One of the most interesting topics in long distance hiking is the lasting effects of these trips. Walking hundreds of miles, traveling in all kinds of weather, and sleeping on rocks can change a person’s perspective. We often hear about how thru-hiking can change one’s life. Shorter trips can also alter a hiker’s perspective. Changes in hikers’ perspectives are scattered among books, videos, online newspapers, and websites.
At the end of her book, A Season on the Appalachian Trail, author Lynn Setzer addresses hikers’ perspectives after their thru-hikes. She noted changes in values, personalities, and interests.
- Establish a simpler lifestyle. The trail taught them that very little is needed to have a satisfying life. Some downsized their houses and found less demanding jobs. These hikers found that stuff was no longer important.
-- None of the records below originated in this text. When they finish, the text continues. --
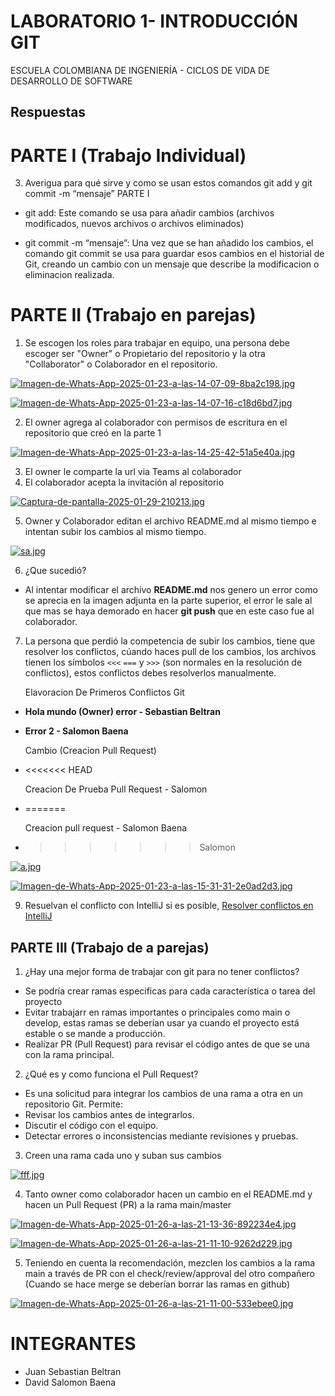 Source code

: # LABORATORIO 1- INTRODUCCIÓN GIT
ESCUELA COLOMBIANA DE INGENIERÍA - CICLOS DE VIDA DE DESARROLLO DE SOFTWARE
## Respuestas
# PARTE I (Trabajo Individual)
3. Averigua para qué sirve y como se usan estos comandos git add y git commit -m “mensaje” PARTE I

- git add: Este comando se usa para añadir cambios (archivos modificados, nuevos archivos o archivos eliminados)

- git commit -m “mensaje”: Una vez que se han añadido los cambios, el comando git commit se usa para guardar esos cambios en el
    historial de Git, creando un cambio con un mensaje que describe la modificacion o eliminacion realizada. 

# PARTE II (Trabajo en parejas)
1.	Se escogen los roles para trabajar en equipo, una persona debe escoger ser "Owner" o Propietario del repositorio y la otra "Collaborator" o Colaborador en el repositorio.

[![Imagen-de-Whats-App-2025-01-23-a-las-14-07-09-8ba2c198.jpg](https://i.postimg.cc/26HzyjL5/Imagen-de-Whats-App-2025-01-23-a-las-14-07-09-8ba2c198.jpg)](https://postimg.cc/JDkwdLqw)

[![Imagen-de-Whats-App-2025-01-23-a-las-14-07-16-c18d6bd7.jpg](https://i.postimg.cc/T1pTD8nJ/Imagen-de-Whats-App-2025-01-23-a-las-14-07-16-c18d6bd7.jpg)](https://postimg.cc/H8DqqhZr)

2.	El owner agrega al colaborador con permisos de escritura en el repositorio que creó en la parte 1

[![Imagen-de-Whats-App-2025-01-23-a-las-14-25-42-51a5e40a.jpg](https://i.postimg.cc/L5w2kyTK/Imagen-de-Whats-App-2025-01-23-a-las-14-25-42-51a5e40a.jpg)](https://postimg.cc/7J3Fwndm)

3.	El owner le comparte la url via Teams al colaborador
4.	El colaborador acepta la invitación al repositorio

[![Captura-de-pantalla-2025-01-29-210213.jpg](https://i.postimg.cc/g0g9qSzS/Captura-de-pantalla-2025-01-29-210213.jpg)](https://postimg.cc/qt6ZpGCy)

5.	Owner y Colaborador editan el archivo README.md al mismo tiempo e intentan subir los cambios al mismo tiempo.

[![sa.jpg](https://i.postimg.cc/7YSZMkpK/sa.jpg)](https://postimg.cc/8jPGNqkv)

6.	¿Que sucedió?
- Al intentar modificar el archivo **README.md** nos genero un error como se aprecia en la imagen adjunta en la parte superior, el error le sale al que mas se haya demorado en hacer **git push** que en este caso fue al colaborador.

7.	La persona que perdió la competencia de subir los cambios, tiene que resolver los conflictos, cúando haces pull de los cambios, los archivos tienen los símbolos `<<<` `===` y `>>>` (son normales en la resolución de conflictos), estos conflictos debes resolverlos manualmente.

    Elavoracion De Primeros Conflictos Git
- **Hola mundo (Owner) error - Sebastian Beltran** 
- **Error 2 - Salomon Baena**

    Cambio (Creacion Pull Request)
- <<<<<<< HEAD

    Creacion De Prueba Pull Request - Salomon
- =======


    Creacion pull request - Salomon Baena
- >>>>>>> Salomon

[![a.jpg](https://i.postimg.cc/KY6W56X5/a.jpg)](https://postimg.cc/kVywJhgV)

[![Imagen-de-Whats-App-2025-01-23-a-las-15-31-31-2e0ad2d3.jpg](https://i.postimg.cc/K8KQs0Dp/Imagen-de-Whats-App-2025-01-23-a-las-15-31-31-2e0ad2d3.jpg)](https://postimg.cc/VJ8jJBTX)

9.	Resuelvan el conflicto con IntelliJ si es posible,  [Resolver conflictos en IntelliJ]( https://www.jetbrains.com/help/idea/resolving-conflicts.html#distributed-version-control-systems)


## PARTE III (Trabajo de a parejas)
1. ¿Hay una mejor forma de trabajar con git para no tener conflictos? 
- Se podría crear ramas especificas para cada característica o tarea del proyecto
- Evitar trabajarr en ramas importantes o principales como main o develop, estas ramas se deberían usar ya cuando el proyecto está estable o se mande a producción.
- Realizar PR (Pull Request) para revisar el código antes de que se una con la rama principal.

2. ¿Qué es y como funciona el Pull Request?

* Es una solicitud para integrar los cambios de una rama a otra en un repositorio Git. Permite:
* Revisar los cambios antes de integrarlos.
* Discutir el código con el equipo.
* Detectar errores o inconsistencias mediante revisiones y pruebas.

3.	Creen una rama cada uno y suban sus cambios

[![fff.jpg](https://i.postimg.cc/G2RQtdw6/fff.jpg)](https://postimg.cc/KK9LsXY5)

4.	Tanto owner como colaborador hacen un cambio en el README.md y hacen un Pull Request (PR) a la rama main/master

[![Imagen-de-Whats-App-2025-01-26-a-las-21-13-36-892234e4.jpg](https://i.postimg.cc/Zn7FwNBh/Imagen-de-Whats-App-2025-01-26-a-las-21-13-36-892234e4.jpg)](https://postimg.cc/ZvNdRCxf)

[![Imagen-de-Whats-App-2025-01-26-a-las-21-11-10-9262d229.jpg](https://i.postimg.cc/XNQ8jR2D/Imagen-de-Whats-App-2025-01-26-a-las-21-11-10-9262d229.jpg)](https://postimg.cc/14V6Mj1p)

5.	Teniendo en cuenta la recomendación, mezclen los cambios a la rama main a través de PR con el check/review/approval del otro compañero (Cuando se hace merge se deberían borrar las ramas en github)

[![Imagen-de-Whats-App-2025-01-26-a-las-21-11-00-533ebee0.jpg](https://i.postimg.cc/6QrrDg2c/Imagen-de-Whats-App-2025-01-26-a-las-21-11-00-533ebee0.jpg)](https://postimg.cc/xkdNmsPN)

# INTEGRANTES
- Juan Sebastian Beltran
- David Salomon Baena

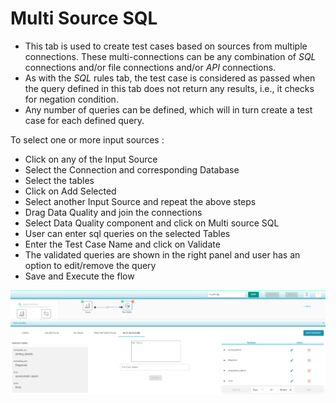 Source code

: # Multi Source SQL

* This tab is used to create test cases based on sources from multiple connections. These multi-connections can be any combination of _SQL_ connections and/or file connections and/or _API_ connections.
* As with the _SQL_ rules tab, the test case is considered as passed when the query defined in this tab does not return any results, i.e., it checks for negation condition.
* Any number of queries can be defined, which will in turn create a test case for each defined query.

To select one or more input sources :

* Click on any of the Input Source
* Select the Connection and corresponding Database
* Select the tables 
* Click on Add Selected
* Select another Input Source and repeat the above steps
* Drag Data Quality and join the connections
* Select Data Quality component and click on Multi source SQL
* User can enter sql queries on the selected Tables 
* Enter the Test Case Name and click on Validate
* The validated queries are shown in the right panel and user has an option to edit/remove the query
* Save and Execute the flow 



![Multi Source SQL](../../../../.gitbook/assets/multi_source_sql.png)

 

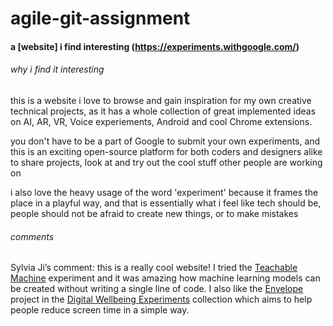 # agile-git-assignment

#### a [website] i find interesting (https://experiments.withgoogle.com/)

###### why i find it interesting
this is a website i love to browse and gain inspiration for my own creative technical projects, as it has a whole collection of great implemented ideas on AI, AR, VR, Voice experiements, Android and cool Chrome extensions.

you don't have to be a part of Google to submit your own experiments, and this is an exciting open-source platform for both coders and designers alike to share projects, look at and try out the cool stuff other people are working on

i also love the heavy usage of the word 'experiment' because it frames the place in a playful way, and that is essentially what i feel like tech should be, people should not be afraid to create new things, or to make mistakes

###### comments
Sylvia Ji’s comment: this is a really cool website! I tried the [Teachable Machine](https://experiments.withgoogle.com/teachable-machine) experiment and it was amazing how machine learning models can be created without writing a single line of code. I also like the [Envelope](http://specialprojects.studio/project/envelope/) project in the [Digital Wellbeing Experiments](https://experiments.withgoogle.com/collection/digitalwellbeing) collection which aims to help people reduce screen time in a simple way.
Family, friends, and experiences are important.
- Greater appreciation for simple things (e.g., clean water)
- More aware of the environment. There was greater interest in recycling materials and conserving water
- Some hikers were more confident, optimistic, patient, and trusting of others
- Hikers believed that they are more mentally tough than they were prior to the hike
- Others, like close friends and spouses, could see the changes in these hikers
- No longer enjoy spending a lot of time inside
- Most are involved in outdoor or environmental causes
- Some have started working with kids (e.g., leading hikes)
Will Wood, trail name Red Beard, also comments on his return to civilization. Red Beard completed his walk of the Appalachian Trail in 2014, and walked much of the Pacific Crest Trail in 2015. His video, Post Thru Hike – Emotions, describes the difficulties of his return and what he misses about the trail.
A trail can change a hiker long before it’s end. In a Washington Post article, Allie Ghaman reported on her transformation. She described her experiences on the trail, and commented that she was “… a new person. A stronger person. In so many ways, a better person.”
Like many, my values have changed since I began backpacking. A common thread is to constantly strive to simplify. My suitcase, when packed for a trip, is much lighter these days. I own only 7 dress shirts, down from 18. Reducing what I carry through life, based on backpacking, has greatly simplified my life.
How has backpacking changed you? Can you relate to any of the observations above?